AIM OF THE TASK »
Go through the entries below and write each one out exactly.

DATA PROVIDED »
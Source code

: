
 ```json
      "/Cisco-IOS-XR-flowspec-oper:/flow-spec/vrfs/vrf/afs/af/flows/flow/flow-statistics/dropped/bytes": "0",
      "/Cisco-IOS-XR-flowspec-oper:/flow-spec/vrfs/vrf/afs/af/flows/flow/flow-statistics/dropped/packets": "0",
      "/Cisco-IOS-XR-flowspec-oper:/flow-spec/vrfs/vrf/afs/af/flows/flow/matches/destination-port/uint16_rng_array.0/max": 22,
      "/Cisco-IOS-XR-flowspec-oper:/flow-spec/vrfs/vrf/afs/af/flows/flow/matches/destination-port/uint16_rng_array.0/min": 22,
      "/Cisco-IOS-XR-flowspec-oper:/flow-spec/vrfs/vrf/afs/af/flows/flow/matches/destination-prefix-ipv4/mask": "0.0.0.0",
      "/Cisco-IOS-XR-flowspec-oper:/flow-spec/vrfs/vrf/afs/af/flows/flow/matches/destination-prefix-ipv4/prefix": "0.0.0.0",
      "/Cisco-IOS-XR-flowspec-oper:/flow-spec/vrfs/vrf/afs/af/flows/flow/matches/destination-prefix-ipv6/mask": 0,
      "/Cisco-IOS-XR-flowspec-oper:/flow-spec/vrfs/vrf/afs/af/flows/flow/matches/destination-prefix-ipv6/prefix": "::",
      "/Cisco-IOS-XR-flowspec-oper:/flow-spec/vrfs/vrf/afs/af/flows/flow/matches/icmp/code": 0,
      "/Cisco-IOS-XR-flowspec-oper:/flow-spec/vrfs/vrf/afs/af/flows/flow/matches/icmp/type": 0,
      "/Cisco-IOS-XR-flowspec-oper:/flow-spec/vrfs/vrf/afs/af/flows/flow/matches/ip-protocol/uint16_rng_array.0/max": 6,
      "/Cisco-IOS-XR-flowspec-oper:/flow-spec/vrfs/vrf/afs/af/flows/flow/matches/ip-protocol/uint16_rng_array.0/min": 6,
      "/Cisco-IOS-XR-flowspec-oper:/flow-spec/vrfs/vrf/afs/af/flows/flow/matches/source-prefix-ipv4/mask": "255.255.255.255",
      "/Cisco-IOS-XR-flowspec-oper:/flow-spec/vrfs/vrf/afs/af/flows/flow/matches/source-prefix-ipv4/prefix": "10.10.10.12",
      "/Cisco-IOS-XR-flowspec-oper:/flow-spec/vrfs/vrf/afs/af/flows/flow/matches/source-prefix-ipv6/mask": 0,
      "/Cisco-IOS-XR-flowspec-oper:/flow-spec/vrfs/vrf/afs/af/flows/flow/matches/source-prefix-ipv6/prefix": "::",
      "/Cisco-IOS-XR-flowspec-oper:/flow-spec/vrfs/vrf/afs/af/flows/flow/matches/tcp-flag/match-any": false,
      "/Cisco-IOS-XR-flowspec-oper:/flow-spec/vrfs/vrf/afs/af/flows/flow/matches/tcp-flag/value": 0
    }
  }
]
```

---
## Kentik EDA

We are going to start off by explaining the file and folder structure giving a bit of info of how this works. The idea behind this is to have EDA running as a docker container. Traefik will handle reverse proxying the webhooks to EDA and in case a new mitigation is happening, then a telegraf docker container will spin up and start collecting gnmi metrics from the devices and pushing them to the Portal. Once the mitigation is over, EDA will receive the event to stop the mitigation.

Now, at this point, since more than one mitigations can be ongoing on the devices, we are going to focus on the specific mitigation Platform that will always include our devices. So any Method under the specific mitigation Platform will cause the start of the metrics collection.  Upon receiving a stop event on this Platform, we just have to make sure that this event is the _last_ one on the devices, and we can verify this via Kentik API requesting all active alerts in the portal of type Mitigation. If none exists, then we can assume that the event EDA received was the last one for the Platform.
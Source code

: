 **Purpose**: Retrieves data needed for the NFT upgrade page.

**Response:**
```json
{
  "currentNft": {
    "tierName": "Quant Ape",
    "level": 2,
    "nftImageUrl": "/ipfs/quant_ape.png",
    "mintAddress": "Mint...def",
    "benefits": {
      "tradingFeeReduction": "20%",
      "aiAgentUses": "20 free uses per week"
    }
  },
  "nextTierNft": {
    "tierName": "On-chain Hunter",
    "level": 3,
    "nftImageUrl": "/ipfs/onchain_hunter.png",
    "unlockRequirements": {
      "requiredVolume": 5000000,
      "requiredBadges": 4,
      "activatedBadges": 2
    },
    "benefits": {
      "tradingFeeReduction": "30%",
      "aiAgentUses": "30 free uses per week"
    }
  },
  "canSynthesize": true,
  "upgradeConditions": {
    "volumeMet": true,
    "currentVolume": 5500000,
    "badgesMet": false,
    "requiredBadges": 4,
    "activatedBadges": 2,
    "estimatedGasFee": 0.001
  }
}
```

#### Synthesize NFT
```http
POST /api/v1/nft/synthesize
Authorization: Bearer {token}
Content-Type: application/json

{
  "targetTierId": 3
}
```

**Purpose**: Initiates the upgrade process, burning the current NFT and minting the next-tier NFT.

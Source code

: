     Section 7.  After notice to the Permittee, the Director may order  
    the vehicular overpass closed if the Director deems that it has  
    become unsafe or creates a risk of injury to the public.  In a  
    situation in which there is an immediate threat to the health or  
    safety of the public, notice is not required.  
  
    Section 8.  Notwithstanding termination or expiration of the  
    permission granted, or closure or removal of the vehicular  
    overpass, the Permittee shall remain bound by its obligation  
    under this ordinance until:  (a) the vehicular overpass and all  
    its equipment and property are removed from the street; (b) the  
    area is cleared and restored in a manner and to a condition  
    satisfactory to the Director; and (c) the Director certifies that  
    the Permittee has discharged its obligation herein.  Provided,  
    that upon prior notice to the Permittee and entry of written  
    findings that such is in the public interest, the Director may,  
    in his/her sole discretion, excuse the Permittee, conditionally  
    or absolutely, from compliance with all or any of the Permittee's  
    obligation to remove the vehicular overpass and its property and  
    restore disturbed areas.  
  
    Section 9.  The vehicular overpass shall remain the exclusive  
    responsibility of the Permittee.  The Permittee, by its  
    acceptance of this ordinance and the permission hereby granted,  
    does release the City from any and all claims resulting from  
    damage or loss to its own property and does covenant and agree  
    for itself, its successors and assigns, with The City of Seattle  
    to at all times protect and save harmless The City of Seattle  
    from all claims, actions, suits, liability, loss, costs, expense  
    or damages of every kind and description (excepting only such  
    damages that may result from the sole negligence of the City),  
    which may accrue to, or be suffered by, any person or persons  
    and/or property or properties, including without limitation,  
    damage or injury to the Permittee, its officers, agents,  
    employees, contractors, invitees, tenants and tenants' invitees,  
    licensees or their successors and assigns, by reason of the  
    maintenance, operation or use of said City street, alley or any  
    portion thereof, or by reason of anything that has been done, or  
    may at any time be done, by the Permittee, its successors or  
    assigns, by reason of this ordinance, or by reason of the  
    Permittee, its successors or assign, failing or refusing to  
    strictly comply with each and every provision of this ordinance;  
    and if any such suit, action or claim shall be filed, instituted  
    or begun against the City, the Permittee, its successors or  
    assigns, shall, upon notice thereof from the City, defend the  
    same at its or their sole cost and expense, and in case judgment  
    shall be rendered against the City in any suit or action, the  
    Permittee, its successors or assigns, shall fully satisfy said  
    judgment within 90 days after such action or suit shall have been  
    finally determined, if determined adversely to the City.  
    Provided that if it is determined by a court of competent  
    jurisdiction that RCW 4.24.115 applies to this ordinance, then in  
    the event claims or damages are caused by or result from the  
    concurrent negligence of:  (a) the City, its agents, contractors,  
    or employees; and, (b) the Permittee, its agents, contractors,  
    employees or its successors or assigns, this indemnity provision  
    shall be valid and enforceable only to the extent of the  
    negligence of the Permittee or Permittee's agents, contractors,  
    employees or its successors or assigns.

EXERCISE SOLUTION »
Source code

:
 ```json
      "/Cisco-IOS-XR-flowspec-oper:/flow-spec/vrfs/vrf/afs/af/flows/flow/flow-statistics/dropped/bytes": "0",
      "/Cisco-IOS-XR-flowspec-oper:/flow-spec/vrfs/vrf/afs/af/flows/flow/flow-statistics/dropped/packets": "0",
      "/Cisco-IOS-XR-flowspec-oper:/flow-spec/vrfs/vrf/afs/af/flows/flow/matches/destination-port/uint16_rng_array.0/max": 22,
      "/Cisco-IOS-XR-flowspec-oper:/flow-spec/vrfs/vrf/afs/af/flows/flow/matches/destination-port/uint16_rng_array.0/min": 22,
      "/Cisco-IOS-XR-flowspec-oper:/flow-spec/vrfs/vrf/afs/af/flows/flow/matches/destination-prefix-ipv4/mask": "0.0.0.0",
      "/Cisco-IOS-XR-flowspec-oper:/flow-spec/vrfs/vrf/afs/af/flows/flow/matches/destination-prefix-ipv4/prefix": "0.0.0.0",
      "/Cisco-IOS-XR-flowspec-oper:/flow-spec/vrfs/vrf/afs/af/flows/flow/matches/destination-prefix-ipv6/mask": 0,
      "/Cisco-IOS-XR-flowspec-oper:/flow-spec/vrfs/vrf/afs/af/flows/flow/matches/destination-prefix-ipv6/prefix": "::",
      "/Cisco-IOS-XR-flowspec-oper:/flow-spec/vrfs/vrf/afs/af/flows/flow/matches/icmp/code": 0,
      "/Cisco-IOS-XR-flowspec-oper:/flow-spec/vrfs/vrf/afs/af/flows/flow/matches/icmp/type": 0,
      "/Cisco-IOS-XR-flowspec-oper:/flow-spec/vrfs/vrf/afs/af/flows/flow/matches/ip-protocol/uint16_rng_array.0/max": 6,
      "/Cisco-IOS-XR-flowspec-oper:/flow-spec/vrfs/vrf/afs/af/flows/flow/matches/ip-protocol/uint16_rng_array.0/min": 6,
      "/Cisco-IOS-XR-flowspec-oper:/flow-spec/vrfs/vrf/afs/af/flows/flow/matches/source-prefix-ipv4/mask": "255.255.255.255",
      "/Cisco-IOS-XR-flowspec-oper:/flow-spec/vrfs/vrf/afs/af/flows/flow/matches/source-prefix-ipv4/prefix": "10.10.10.12",
      "/Cisco-IOS-XR-flowspec-oper:/flow-spec/vrfs/vrf/afs/af/flows/flow/matches/source-prefix-ipv6/mask": 0,
      "/Cisco-IOS-XR-flowspec-oper:/flow-spec/vrfs/vrf/afs/af/flows/flow/matches/source-prefix-ipv6/prefix": "::",
      "/Cisco-IOS-XR-flowspec-oper:/flow-spec/vrfs/vrf/afs/af/flows/flow/matches/tcp-flag/match-any": false,
      "/Cisco-IOS-XR-flowspec-oper:/flow-spec/vrfs/vrf/afs/af/flows/flow/matches/tcp-flag/value": 0
    }
  }
]
```

---
## Kentik EDA

We are going to start off by explaining the file and folder structure giving a bit of info of how this works. The idea behind this is to have EDA running as a docker container. Traefik will handle reverse proxying the webhooks to EDA and in case a new mitigation is happening, then a telegraf docker container will spin up and start collecting gnmi metrics from the devices and pushing them to the Portal. Once the mitigation is over, EDA will receive the event to stop the mitigation.

Now, at this point, since more than one mitigations can be ongoing on the devices, we are going to focus on the specific mitigation Platform that will always include our devices. So any Method under the specific mitigation Platform will cause the start of the metrics collection.  Upon receiving a stop event on this Platform, we just have to make sure that this event is the _last_ one on the devices, and we can verify this via Kentik API requesting all active alerts in the portal of type Mitigation. If none exists, then we can assume that the event EDA received was the last one for the Platform.
Source code

: **Purpose**: Retrieves data needed for the NFT upgrade page.

**Response:**
```json
{
  "currentNft": {
    "tierName": "Quant Ape",
    "level": 2,
    "nftImageUrl": "/ipfs/quant_ape.png",
    "mintAddress": "Mint...def",
    "benefits": {
      "tradingFeeReduction": "20%",
      "aiAgentUses": "20 free uses per week"
    }
  },
  "nextTierNft": {
    "tierName": "On-chain Hunter",
    "level": 3,
    "nftImageUrl": "/ipfs/onchain_hunter.png",
    "unlockRequirements": {
      "requiredVolume": 5000000,
      "requiredBadges": 4,
      "activatedBadges": 2
    },
    "benefits": {
      "tradingFeeReduction": "30%",
      "aiAgentUses": "30 free uses per week"
    }
  },
  "canSynthesize": true,
  "upgradeConditions": {
    "volumeMet": true,
    "currentVolume": 5500000,
    "badgesMet": false,
    "requiredBadges": 4,
    "activatedBadges": 2,
    "estimatedGasFee": 0.001
  }
}
```

#### Synthesize NFT
```http
POST /api/v1/nft/synthesize
Authorization: Bearer {token}
Content-Type: application/json

{
  "targetTierId": 3
}
```

**Purpose**: Initiates the upgrade process, burning the current NFT and minting the next-tier NFT.

Source code

:     Section 7.  After notice to the Permittee, the Director may order  
    the vehicular overpass closed if the Director deems that it has  
    become unsafe or creates a risk of injury to the public.  In a  
    situation in which there is an immediate threat to the health or  
    safety of the public, notice is not required.  
  
    Section 8.  Notwithstanding termination or expiration of the  
    permission granted, or closure or removal of the vehicular  
    overpass, the Permittee shall remain bound by its obligation  
    under this ordinance until:  (a) the vehicular overpass and all  
    its equipment and property are removed from the street; (b) the  
    area is cleared and restored in a manner and to a condition  
    satisfactory to the Director; and (c) the Director certifies that  
    the Permittee has discharged its obligation herein.  Provided,  
    that upon prior notice to the Permittee and entry of written  
    findings that such is in the public interest, the Director may,  
    in his/her sole discretion, excuse the Permittee, conditionally  
    or absolutely, from compliance with all or any of the Permittee's  
    obligation to remove the vehicular overpass and its property and  
    restore disturbed areas.  
  
    Section 9.  The vehicular overpass shall remain the exclusive  
    responsibility of the Permittee.  The Permittee, by its  
    acceptance of this ordinance and the permission hereby granted,  
    does release the City from any and all claims resulting from  
    damage or loss to its own property and does covenant and agree  
    for itself, its successors and assigns, with The City of Seattle  
    to at all times protect and save harmless The City of Seattle  
    from all claims, actions, suits, liability, loss, costs, expense  
    or damages of every kind and description (excepting only such  
    damages that may result from the sole negligence of the City),  
    which may accrue to, or be suffered by, any person or persons  
    and/or property or properties, including without limitation,  
    damage or injury to the Permittee, its officers, agents,  
    employees, contractors, invitees, tenants and tenants' invitees,  
    licensees or their successors and assigns, by reason of the  
    maintenance, operation or use of said City street, alley or any  
    portion thereof, or by reason of anything that has been done, or  
    may at any time be done, by the Permittee, its successors or  
    assigns, by reason of this ordinance, or by reason of the  
    Permittee, its successors or assign, failing or refusing to  
    strictly comply with each and every provision of this ordinance;  
    and if any such suit, action or claim shall be filed, instituted  
    or begun against the City, the Permittee, its successors or  
    assigns, shall, upon notice thereof from the City, defend the  
    same at its or their sole cost and expense, and in case judgment  
    shall be rendered against the City in any suit or action, the  
    Permittee, its successors or assigns, shall fully satisfy said  
    judgment within 90 days after such action or suit shall have been  
    finally determined, if determined adversely to the City.  
    Provided that if it is determined by a court of competent  
    jurisdiction that RCW 4.24.115 applies to this ordinance, then in  
    the event claims or damages are caused by or result from the  
    concurrent negligence of:  (a) the City, its agents, contractors,  
    or employees; and, (b) the Permittee, its agents, contractors,  
    employees or its successors or assigns, this indemnity provision  
    shall be valid and enforceable only to the extent of the  
    negligence of the Permittee or Permittee's agents, contractors,  
    employees or its successors or assigns.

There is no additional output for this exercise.